Dec 12, 2003 19:13
okay so at work today people were being so dumb, and i couldnt help but to notice it. once again work is the reason why my day went sour. there was a hand full of people that were just pissing me off, and not to mention the fact that one of them was my aunt. there is nothing worse then getting yelled at by your aunt, the boss of all bosses at work....
but whatever who cares? im at home now, the ride home was okay. it was really cold and i didnt bring my extra jacket to work today. im sorta looking forward to this weekend cos im going to spend time with cory once again. shes the only person that brings a smile to my face. its like when im with her nothing else matters(yeah sorta like the song). calvin and i are going to the stores to get gifts for the staff this weekend too.i hope thats going to be fun.i never really hung out with him outside of work...:/
im feeling kinda poetic so im going to write some poetry now.
she always said that i was going to be the death of her, and i never knew the real meaning of the term trust.
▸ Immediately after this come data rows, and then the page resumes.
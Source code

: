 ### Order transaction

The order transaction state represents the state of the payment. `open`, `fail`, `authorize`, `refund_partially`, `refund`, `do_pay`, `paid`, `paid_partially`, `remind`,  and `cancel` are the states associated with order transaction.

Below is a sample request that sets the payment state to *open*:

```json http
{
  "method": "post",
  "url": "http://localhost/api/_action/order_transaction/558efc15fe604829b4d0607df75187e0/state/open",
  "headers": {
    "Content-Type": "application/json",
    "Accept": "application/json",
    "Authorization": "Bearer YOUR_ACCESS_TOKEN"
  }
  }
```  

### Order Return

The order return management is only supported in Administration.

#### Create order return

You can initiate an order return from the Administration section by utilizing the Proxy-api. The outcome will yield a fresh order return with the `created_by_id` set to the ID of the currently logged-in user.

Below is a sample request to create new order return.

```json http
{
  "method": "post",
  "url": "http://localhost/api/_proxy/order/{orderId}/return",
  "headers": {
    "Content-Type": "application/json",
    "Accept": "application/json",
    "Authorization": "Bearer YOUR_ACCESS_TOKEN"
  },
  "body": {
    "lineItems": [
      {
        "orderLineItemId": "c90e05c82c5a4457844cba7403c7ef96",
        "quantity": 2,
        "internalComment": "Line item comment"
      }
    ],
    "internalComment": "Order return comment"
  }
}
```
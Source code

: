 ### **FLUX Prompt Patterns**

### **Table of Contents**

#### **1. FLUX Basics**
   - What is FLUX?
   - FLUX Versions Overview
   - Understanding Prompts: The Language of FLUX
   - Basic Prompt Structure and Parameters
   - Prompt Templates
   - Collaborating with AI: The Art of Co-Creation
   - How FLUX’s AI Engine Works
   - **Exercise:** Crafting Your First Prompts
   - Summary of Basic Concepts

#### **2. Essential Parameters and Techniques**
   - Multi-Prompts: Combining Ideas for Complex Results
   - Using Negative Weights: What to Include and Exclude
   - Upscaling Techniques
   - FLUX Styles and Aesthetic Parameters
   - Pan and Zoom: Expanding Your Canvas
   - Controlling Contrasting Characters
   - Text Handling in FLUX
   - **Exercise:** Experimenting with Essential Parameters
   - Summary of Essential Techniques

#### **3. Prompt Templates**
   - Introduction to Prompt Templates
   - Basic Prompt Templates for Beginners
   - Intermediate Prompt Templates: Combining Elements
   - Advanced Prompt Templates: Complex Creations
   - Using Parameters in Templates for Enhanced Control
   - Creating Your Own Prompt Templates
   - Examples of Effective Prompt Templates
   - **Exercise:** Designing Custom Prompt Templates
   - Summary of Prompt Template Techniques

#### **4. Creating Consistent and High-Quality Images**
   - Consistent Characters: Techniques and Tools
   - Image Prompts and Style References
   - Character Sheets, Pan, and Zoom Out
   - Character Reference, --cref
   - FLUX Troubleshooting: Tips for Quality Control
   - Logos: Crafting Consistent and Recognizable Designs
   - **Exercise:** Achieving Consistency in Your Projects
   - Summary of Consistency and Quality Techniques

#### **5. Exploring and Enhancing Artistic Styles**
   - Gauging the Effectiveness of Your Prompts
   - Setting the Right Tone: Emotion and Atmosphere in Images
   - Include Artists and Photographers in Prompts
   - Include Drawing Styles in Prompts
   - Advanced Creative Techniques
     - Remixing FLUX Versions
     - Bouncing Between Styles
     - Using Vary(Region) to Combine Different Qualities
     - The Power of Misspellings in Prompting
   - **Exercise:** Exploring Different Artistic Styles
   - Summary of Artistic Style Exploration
i guess you can say that she was the real meaning of the word friend, even though she came and left like the midnight hour.
here in a second but gone with out a trace of ever being there in my life. she was never there longer than she needed to be.
she dies and lives and then dies again, there was so much trust behind the way she moved and i never felt like this way before.
in the freedom that i once called my own she lives and breaths strong screams of mislead love and long lost broken hearts...
in the darkest hour she calls for the one she never had, and in this moment she feels wanted, as if she was alive again.
there hasnt been a moment in time when i dont wish i had spoken my true feelings, but only time could tell what i was yearning.
and then i saw the way she moved, and oh was there a moment of regret? that single thought of not being able to speak,
not being able to hear, to touch and to never feel as i did before that day my heart died. the gates of hell are open for the taking, the taking of my soul...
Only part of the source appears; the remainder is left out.